Based strongly on the nationalist sentiments that flourished as a result of the combat, Mussolini came to power by the hand of violence, fighting against the traditional socialists and shielding himself in the famous squadron of the black shirts. It was only then that the ideological complex of fascism would begin to take shape.
Who Is the Ideological Father of Fascism?
Practically everyone knows that Karl Marx is the ideological father of communism and socialism and that Adam Smith is the father of capitalism and economic liberalism. Do you know, in contrast, who the mind behind fascism is? It’s very likely that you don’t, and I can tell you in advance that the philosopher behind fascism was also an avowed socialist.
Giovanni Gentile, a neo-Hegelian philosopher, was the intellectual author of the “doctrine of fascism,” which he wrote in conjunction with Benito Mussolini. Gentile’s sources of inspiration were thinkers such as Hegel, Nietzsche, and also Karl Marx.
Gentile went so far as to declare “Fascism is a form of socialism, in fact, it is its most viable form.” One of the most common reflections on this is that fascism is itself socialism based on national identity.
Gentile believed that all private action should be oriented to serve society. He was against individualism, for him there was no distinction between private and public interest. In his economic postulates, he defended compulsory state corporatism, wanting to impose an autarkic state (basically the same recipe that Hitler would use years later).
A basic aspect of Gentile’s logic is that liberal democracy was harmful because it was focused on the individual which led to selfishness. He defended “true democracy” in which the individual should be subordinated to the State. In that sense, he promoted planned economies in which it was the government that determined what, how much, and how to produce.
Gentile and another group of philosophers created the myth of socialist nationalism, in which a country well directed by a superior group could subsist without international trade, as long as all individuals submitted to the designs of the government. The aim was to create a corporate state. It must be remembered that Mussolini came from the traditional Italian Socialist Party, but due to the rupture with this traditional Marxist movement, and due to the strong nationalist sentiment that prevailed at the time, the bases for creating the new “nationalist socialism,” which they called fascism, were overturned.
Fascism nationalized the arms industry, however, unlike traditional socialism, it did not consider that the state should own all the means of production, but more that it should dominate them. The owners of industries could “keep” their businesses, as long as they served the directives of the state. These business owners were supervised by public officials and paid high taxes. Essentially, “private property” was no longer a thing. It also established the tax on capital, the confiscation of goods of religious congregations and the abolition of episcopal rents. Statism was the key to everything, thanks to the nationalist and collectivist discourse, all the efforts of the citizens had to be in favor of the State.

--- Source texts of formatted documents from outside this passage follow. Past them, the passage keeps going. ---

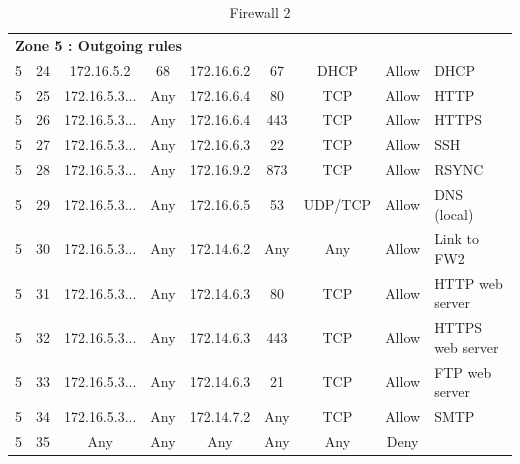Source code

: \documentclass[a4paper,titlepage]{article}
\begin{document}
\begin{table}[h]
\begin{tabular}{c|c|cc|cc|ccl}
		\hline
		\multicolumn{9}{l}{\textbf{Zone 5 : Outgoing rules}}\\
		5 & 24 & 172.16.5.2 & 68 & 172.16.6.2 & 67 & DHCP & Allow & DHCP\\
		5 & 25 & 172.16.5.3... & Any & 172.16.6.4 & 80 & TCP & Allow & HTTP \\
		5 & 26 & 172.16.5.3... & Any & 172.16.6.4 & 443 & TCP & Allow & HTTPS \\
		5 & 27 & 172.16.5.3... & Any & 172.16.6.3 & 22 & TCP & Allow & SSH \\
		5 & 28 & 172.16.5.3... & Any & 172.16.9.2 & 873 & TCP & Allow & RSYNC \\
		5 & 29 & 172.16.5.3... & Any & 172.16.6.5 & 53 & UDP/TCP & Allow & DNS (local) \\
		5 & 30 & 172.16.5.3... & Any & 172.14.6.2 & Any & Any & Allow & Link to FW2 \\
		5 & 31 & 172.16.5.3... & Any & 172.14.6.3 & 80 & TCP & Allow & HTTP web server \\
		5 & 32 & 172.16.5.3... & Any & 172.14.6.3 & 443 & TCP & Allow & HTTPS web server \\
		5 & 33 & 172.16.5.3... & Any & 172.14.6.3 & 21 & TCP & Allow & FTP web server \\
		5 & 34 & 172.16.5.3... & Any & 172.14.7.2 & Any & TCP & Allow & SMTP \\
		5 & 35 & Any & Any & Any & Any & Any & Deny & \\


	\end{tabular}
	\caption{Firewall 2}
\end{table}


\end{document}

Fascism: the Antithesis of Liberalism & Capitalism
Fascism claimed to oppose liberal capitalism, but also international socialism, hence the concept of a “third way,” the same position that would be held by Argentine Peronism years later. This opposition to international socialism and communism is precisely what has caused so much confusion in the ideological location of fascism, Nazism, and also Peronism. Having opposed the traditional internationalist Marxist left, these were attributed to the current of ultra-right movements, when the truth is that, as has been demonstrated, their centralized economic policies obeyed collectivist and socialist principles, openly opposing capitalism and the free market, favoring nationalism and autarchy.
In that sense, as established by the philosopher creator of fascist ideology, Giovanni Gentile, fascism is another form of socialism, ergo, it was not a battle of left against right, but a struggle between different left-wing ideologies, an internationalist and a nationalist one.
In fact, in 1943, Benito Mussolini promoted the “socialization of the economy,” also known as fascist socialization; for this process Mussolini sought the advice of the founder of the Italian Communist Party, Nicola Bombacci; the communist was the main intellectual author of the “Verona Manifesto,” the historical declaration with which fascism promoted this process of economic “socialization” to deepen anti-capitalism and autarchism, and in which Italy became known as the “Italian Social Republic.”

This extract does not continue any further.